I frequently sing the praises of Tax Court judges in working with pro se taxpayers. This case provides yet another example. My clinic received a call from the petitioners less than a week before calendar. Apparently, the Tax Court (specifically Judge Goeke) had recognized that this was a novel issue of law and suggested to the low-income, pro se petitioners that they may benefit from contacting a Low-Income Taxpayer Clinic for help with the briefing.

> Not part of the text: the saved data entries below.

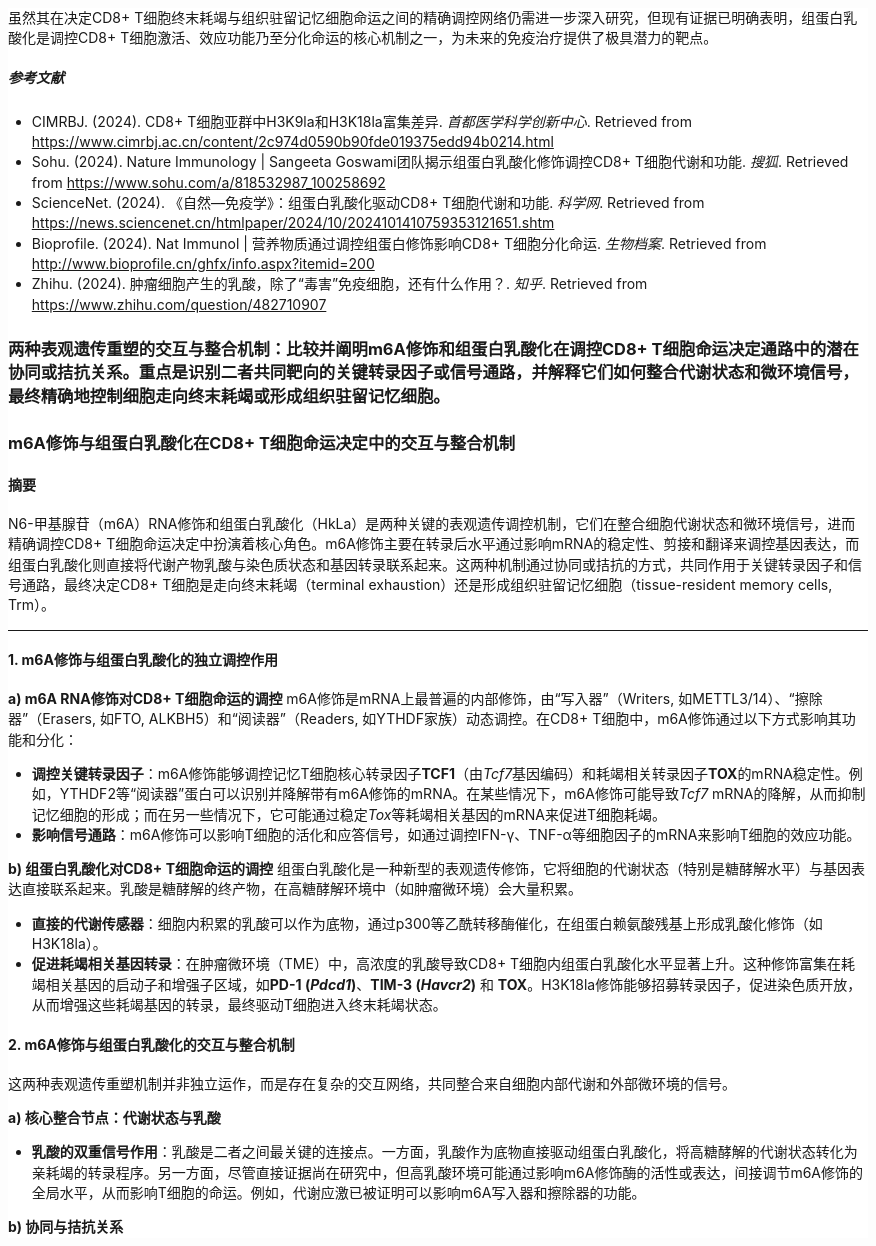 虽然其在决定CD8+ T细胞终末耗竭与组织驻留记忆细胞命运之间的精确调控网络仍需进一步深入研究，但现有证据已明确表明，组蛋白乳酸化是调控CD8+ T细胞激活、效应功能乃至分化命运的核心机制之一，为未来的免疫治疗提供了极具潜力的靶点。

##### 参考文献
*   CIMRBJ. (2024). CD8+ T细胞亚群中H3K9la和H3K18la富集差异. *首都医学科学创新中心*. Retrieved from https://www.cimrbj.ac.cn/content/2c974d0590b90fde019375edd94b0214.html
*   Sohu. (2024). Nature Immunology | Sangeeta Goswami团队揭示组蛋白乳酸化修饰调控CD8+ T细胞代谢和功能. *搜狐*. Retrieved from https://www.sohu.com/a/818532987_100258692
*   ScienceNet. (2024). 《自然—免疫学》：组蛋白乳酸化驱动CD8+ T细胞代谢和功能. *科学网*. Retrieved from https://news.sciencenet.cn/htmlpaper/2024/10/2024101410759353121651.shtm
*   Bioprofile. (2024). Nat Immunol | 营养物质通过调控组蛋白修饰影响CD8+ T细胞分化命运. *生物档案*. Retrieved from http://www.bioprofile.cn/ghfx/info.aspx?itemid=200
*   Zhihu. (2024). 肿瘤细胞产生的乳酸，除了“毒害”免疫细胞，还有什么作用？. *知乎*. Retrieved from https://www.zhihu.com/question/482710907

 
 ### 两种表观遗传重塑的交互与整合机制：比较并阐明m6A修饰和组蛋白乳酸化在调控CD8+ T细胞命运决定通路中的潜在协同或拮抗关系。重点是识别二者共同靶向的关键转录因子或信号通路，并解释它们如何整合代谢状态和微环境信号，最终精确地控制细胞走向终末耗竭或形成组织驻留记忆细胞。

### m6A修饰与组蛋白乳酸化在CD8+ T细胞命运决定中的交互与整合机制

#### 摘要
N6-甲基腺苷（m6A）RNA修饰和组蛋白乳酸化（HkLa）是两种关键的表观遗传调控机制，它们在整合细胞代谢状态和微环境信号，进而精确调控CD8+ T细胞命运决定中扮演着核心角色。m6A修饰主要在转录后水平通过影响mRNA的稳定性、剪接和翻译来调控基因表达，而组蛋白乳酸化则直接将代谢产物乳酸与染色质状态和基因转录联系起来。这两种机制通过协同或拮抗的方式，共同作用于关键转录因子和信号通路，最终决定CD8+ T细胞是走向终末耗竭（terminal exhaustion）还是形成组织驻留记忆细胞（tissue-resident memory cells, Trm）。

---

#### 1. m6A修饰与组蛋白乳酸化的独立调控作用

**a) m6A RNA修饰对CD8+ T细胞命运的调控**
m6A修饰是mRNA上最普遍的内部修饰，由“写入器”（Writers, 如METTL3/14）、“擦除器”（Erasers, 如FTO, ALKBH5）和“阅读器”（Readers, 如YTHDF家族）动态调控。在CD8+ T细胞中，m6A修饰通过以下方式影响其功能和分化：
*   **调控关键转录因子**：m6A修饰能够调控记忆T细胞核心转录因子**TCF1**（由*Tcf7*基因编码）和耗竭相关转录因子**TOX**的mRNA稳定性。例如，YTHDF2等“阅读器”蛋白可以识别并降解带有m6A修饰的mRNA。在某些情况下，m6A修饰可能导致*Tcf7* mRNA的降解，从而抑制记忆细胞的形成；而在另一些情况下，它可能通过稳定*Tox*等耗竭相关基因的mRNA来促进T细胞耗竭。
*   **影响信号通路**：m6A修饰可以影响T细胞的活化和应答信号，如通过调控IFN-γ、TNF-α等细胞因子的mRNA来影响T细胞的效应功能。

**b) 组蛋白乳酸化对CD8+ T细胞命运的调控**
组蛋白乳酸化是一种新型的表观遗传修饰，它将细胞的代谢状态（特别是糖酵解水平）与基因表达直接联系起来。乳酸是糖酵解的终产物，在高糖酵解环境中（如肿瘤微环境）会大量积累。
*   **直接的代谢传感器**：细胞内积累的乳酸可以作为底物，通过p300等乙酰转移酶催化，在组蛋白赖氨酸残基上形成乳酸化修饰（如H3K18la）。
*   **促进耗竭相关基因转录**：在肿瘤微环境（TME）中，高浓度的乳酸导致CD8+ T细胞内组蛋白乳酸化水平显著上升。这种修饰富集在耗竭相关基因的启动子和增强子区域，如**PD-1 (*Pdcd1*)**、**TIM-3 (*Havcr2*)** 和 **TOX**。H3K18la修饰能够招募转录因子，促进染色质开放，从而增强这些耗竭基因的转录，最终驱动T细胞进入终末耗竭状态。

#### 2. m6A修饰与组蛋白乳酸化的交互与整合机制

这两种表观遗传重塑机制并非独立运作，而是存在复杂的交互网络，共同整合来自细胞内部代谢和外部微环境的信号。

**a) 核心整合节点：代谢状态与乳酸**
*   **乳酸的双重信号作用**：乳酸是二者之间最关键的连接点。一方面，乳酸作为底物直接驱动组蛋白乳酸化，将高糖酵解的代谢状态转化为亲耗竭的转录程序。另一方面，尽管直接证据尚在研究中，但高乳酸环境可能通过影响m6A修饰酶的活性或表达，间接调节m6A修饰的全局水平，从而影响T细胞的命运。例如，代谢应激已被证明可以影响m6A写入器和擦除器的功能。

**b) 协同与拮抗关系**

By the time the client contacted me (again, only a few days before calendar) the IRS had moved for the case to be submitted fully stipulated under Rule 122. The Court had not yet ruled on the motion but I mostly found the stipulations unobjectionable (with one minor change, which the IRS graciously did not object to). Rather, what concerned me was the fact that it was designated as an “S-Case.” I wanted this case to be precedential, and I wanted to be able to appeal –neither of which are possible for S-Cases. See IRC § 7463(b). Yes, the Court can remove the designation in its own discretion (see post here), but I didn’t want to leave anything to chance. After consulting with my clients the first order of business was to move to have the S designation removed -which again saw no objection from the IRS. Now the table was set for briefing on the novel issue.

What’s At Issue?

I’m going to try hard not to dwell on the substantive legal issues in this case, important though they are. Nevertheless, an ever-so-brief primer on what was going on is necessary.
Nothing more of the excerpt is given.